**Task description**
Complete, exact copies of all entries are needed.

**Records for this task**
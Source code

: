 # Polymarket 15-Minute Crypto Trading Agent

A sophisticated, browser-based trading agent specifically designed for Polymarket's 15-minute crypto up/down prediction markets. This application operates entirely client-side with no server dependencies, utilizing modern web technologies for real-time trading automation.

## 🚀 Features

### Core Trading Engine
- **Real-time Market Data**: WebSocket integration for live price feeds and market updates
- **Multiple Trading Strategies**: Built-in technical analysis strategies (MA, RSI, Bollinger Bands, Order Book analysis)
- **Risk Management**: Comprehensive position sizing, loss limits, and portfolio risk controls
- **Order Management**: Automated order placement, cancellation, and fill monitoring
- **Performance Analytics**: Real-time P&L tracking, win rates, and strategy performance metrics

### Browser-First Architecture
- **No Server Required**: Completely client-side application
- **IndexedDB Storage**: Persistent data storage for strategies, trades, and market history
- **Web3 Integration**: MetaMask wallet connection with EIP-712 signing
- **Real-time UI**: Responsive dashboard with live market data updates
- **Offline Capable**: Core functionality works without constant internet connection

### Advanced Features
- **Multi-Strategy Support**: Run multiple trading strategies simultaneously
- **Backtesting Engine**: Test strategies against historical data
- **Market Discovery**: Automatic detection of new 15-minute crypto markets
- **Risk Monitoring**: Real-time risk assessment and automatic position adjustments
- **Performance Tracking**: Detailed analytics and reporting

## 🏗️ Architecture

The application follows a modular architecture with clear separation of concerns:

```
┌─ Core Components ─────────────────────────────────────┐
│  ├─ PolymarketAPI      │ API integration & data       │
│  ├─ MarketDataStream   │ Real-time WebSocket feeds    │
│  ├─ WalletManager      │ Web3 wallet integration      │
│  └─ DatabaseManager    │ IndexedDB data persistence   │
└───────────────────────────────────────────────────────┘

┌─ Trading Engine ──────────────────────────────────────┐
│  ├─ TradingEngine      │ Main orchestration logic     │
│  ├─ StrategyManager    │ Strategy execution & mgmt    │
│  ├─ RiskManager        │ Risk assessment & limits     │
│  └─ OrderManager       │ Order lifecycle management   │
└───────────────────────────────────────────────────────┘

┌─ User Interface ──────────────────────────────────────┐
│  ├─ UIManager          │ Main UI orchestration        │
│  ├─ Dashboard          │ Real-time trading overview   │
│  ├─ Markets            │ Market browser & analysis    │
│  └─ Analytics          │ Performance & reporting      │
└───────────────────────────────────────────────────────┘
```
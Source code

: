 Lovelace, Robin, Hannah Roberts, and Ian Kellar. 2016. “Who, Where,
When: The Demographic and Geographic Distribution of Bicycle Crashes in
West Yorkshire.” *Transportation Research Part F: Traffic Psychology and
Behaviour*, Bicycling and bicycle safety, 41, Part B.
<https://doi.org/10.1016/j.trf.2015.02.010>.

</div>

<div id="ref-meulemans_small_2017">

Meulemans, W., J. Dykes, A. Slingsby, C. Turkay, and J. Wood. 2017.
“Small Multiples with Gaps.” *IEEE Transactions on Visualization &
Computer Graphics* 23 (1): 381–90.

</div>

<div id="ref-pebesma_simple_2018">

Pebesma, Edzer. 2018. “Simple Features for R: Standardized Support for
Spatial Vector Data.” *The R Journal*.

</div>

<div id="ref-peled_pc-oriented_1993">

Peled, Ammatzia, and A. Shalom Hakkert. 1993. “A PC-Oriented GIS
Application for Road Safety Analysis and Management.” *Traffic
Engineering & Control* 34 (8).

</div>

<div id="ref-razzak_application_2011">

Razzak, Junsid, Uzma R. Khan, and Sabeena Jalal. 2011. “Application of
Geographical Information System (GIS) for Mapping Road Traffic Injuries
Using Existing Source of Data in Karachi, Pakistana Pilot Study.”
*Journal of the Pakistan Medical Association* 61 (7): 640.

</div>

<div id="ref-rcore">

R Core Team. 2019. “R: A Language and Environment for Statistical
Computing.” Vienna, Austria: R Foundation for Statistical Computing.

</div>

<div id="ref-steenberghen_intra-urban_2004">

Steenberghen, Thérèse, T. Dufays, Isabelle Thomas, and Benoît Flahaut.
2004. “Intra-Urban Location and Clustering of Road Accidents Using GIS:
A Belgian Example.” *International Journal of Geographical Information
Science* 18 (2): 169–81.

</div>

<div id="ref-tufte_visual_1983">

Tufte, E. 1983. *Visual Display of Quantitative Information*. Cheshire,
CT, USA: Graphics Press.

**Answer for this exercise**
Source code

: # Polymarket 15-Minute Crypto Trading Agent

A sophisticated, browser-based trading agent specifically designed for Polymarket's 15-minute crypto up/down prediction markets. This application operates entirely client-side with no server dependencies, utilizing modern web technologies for real-time trading automation.

## 🚀 Features

### Core Trading Engine
- **Real-time Market Data**: WebSocket integration for live price feeds and market updates
- **Multiple Trading Strategies**: Built-in technical analysis strategies (MA, RSI, Bollinger Bands, Order Book analysis)
- **Risk Management**: Comprehensive position sizing, loss limits, and portfolio risk controls
- **Order Management**: Automated order placement, cancellation, and fill monitoring
- **Performance Analytics**: Real-time P&L tracking, win rates, and strategy performance metrics

### Browser-First Architecture
- **No Server Required**: Completely client-side application
- **IndexedDB Storage**: Persistent data storage for strategies, trades, and market history
- **Web3 Integration**: MetaMask wallet connection with EIP-712 signing
- **Real-time UI**: Responsive dashboard with live market data updates
- **Offline Capable**: Core functionality works without constant internet connection

### Advanced Features
- **Multi-Strategy Support**: Run multiple trading strategies simultaneously
- **Backtesting Engine**: Test strategies against historical data
- **Market Discovery**: Automatic detection of new 15-minute crypto markets
- **Risk Monitoring**: Real-time risk assessment and automatic position adjustments
- **Performance Tracking**: Detailed analytics and reporting

## 🏗️ Architecture

The application follows a modular architecture with clear separation of concerns:

```
┌─ Core Components ─────────────────────────────────────┐
│  ├─ PolymarketAPI      │ API integration & data       │
│  ├─ MarketDataStream   │ Real-time WebSocket feeds    │
│  ├─ WalletManager      │ Web3 wallet integration      │
│  └─ DatabaseManager    │ IndexedDB data persistence   │
└───────────────────────────────────────────────────────┘

┌─ Trading Engine ──────────────────────────────────────┐
│  ├─ TradingEngine      │ Main orchestration logic     │
│  ├─ StrategyManager    │ Strategy execution & mgmt    │
│  ├─ RiskManager        │ Risk assessment & limits     │
│  └─ OrderManager       │ Order lifecycle management   │
└───────────────────────────────────────────────────────┘

┌─ User Interface ──────────────────────────────────────┐
│  ├─ UIManager          │ Main UI orchestration        │
│  ├─ Dashboard          │ Real-time trading overview   │
│  ├─ Markets            │ Market browser & analysis    │
│  └─ Analytics          │ Performance & reporting      │
└───────────────────────────────────────────────────────┘
```
Source code

: Lovelace, Robin, Hannah Roberts, and Ian Kellar. 2016. “Who, Where,
When: The Demographic and Geographic Distribution of Bicycle Crashes in
West Yorkshire.” *Transportation Research Part F: Traffic Psychology and
Behaviour*, Bicycling and bicycle safety, 41, Part B.
<https://doi.org/10.1016/j.trf.2015.02.010>.

</div>

<div id="ref-meulemans_small_2017">

Meulemans, W., J. Dykes, A. Slingsby, C. Turkay, and J. Wood. 2017.
“Small Multiples with Gaps.” *IEEE Transactions on Visualization &
Computer Graphics* 23 (1): 381–90.

</div>

<div id="ref-pebesma_simple_2018">

Pebesma, Edzer. 2018. “Simple Features for R: Standardized Support for
Spatial Vector Data.” *The R Journal*.

</div>

<div id="ref-peled_pc-oriented_1993">

Peled, Ammatzia, and A. Shalom Hakkert. 1993. “A PC-Oriented GIS
Application for Road Safety Analysis and Management.” *Traffic
Engineering & Control* 34 (8).

</div>

<div id="ref-razzak_application_2011">

Razzak, Junsid, Uzma R. Khan, and Sabeena Jalal. 2011. “Application of
Geographical Information System (GIS) for Mapping Road Traffic Injuries
Using Existing Source of Data in Karachi, Pakistana Pilot Study.”
*Journal of the Pakistan Medical Association* 61 (7): 640.

</div>

<div id="ref-rcore">

R Core Team. 2019. “R: A Language and Environment for Statistical
Computing.” Vienna, Austria: R Foundation for Statistical Computing.

</div>

<div id="ref-steenberghen_intra-urban_2004">

Steenberghen, Thérèse, T. Dufays, Isabelle Thomas, and Benoît Flahaut.
2004. “Intra-Urban Location and Clustering of Road Accidents Using GIS:
A Belgian Example.” *International Journal of Geographical Information
Science* 18 (2): 169–81.

</div>

<div id="ref-tufte_visual_1983">

Tufte, E. 1983. *Visual Display of Quantitative Information*. Cheshire,
CT, USA: Graphics Press.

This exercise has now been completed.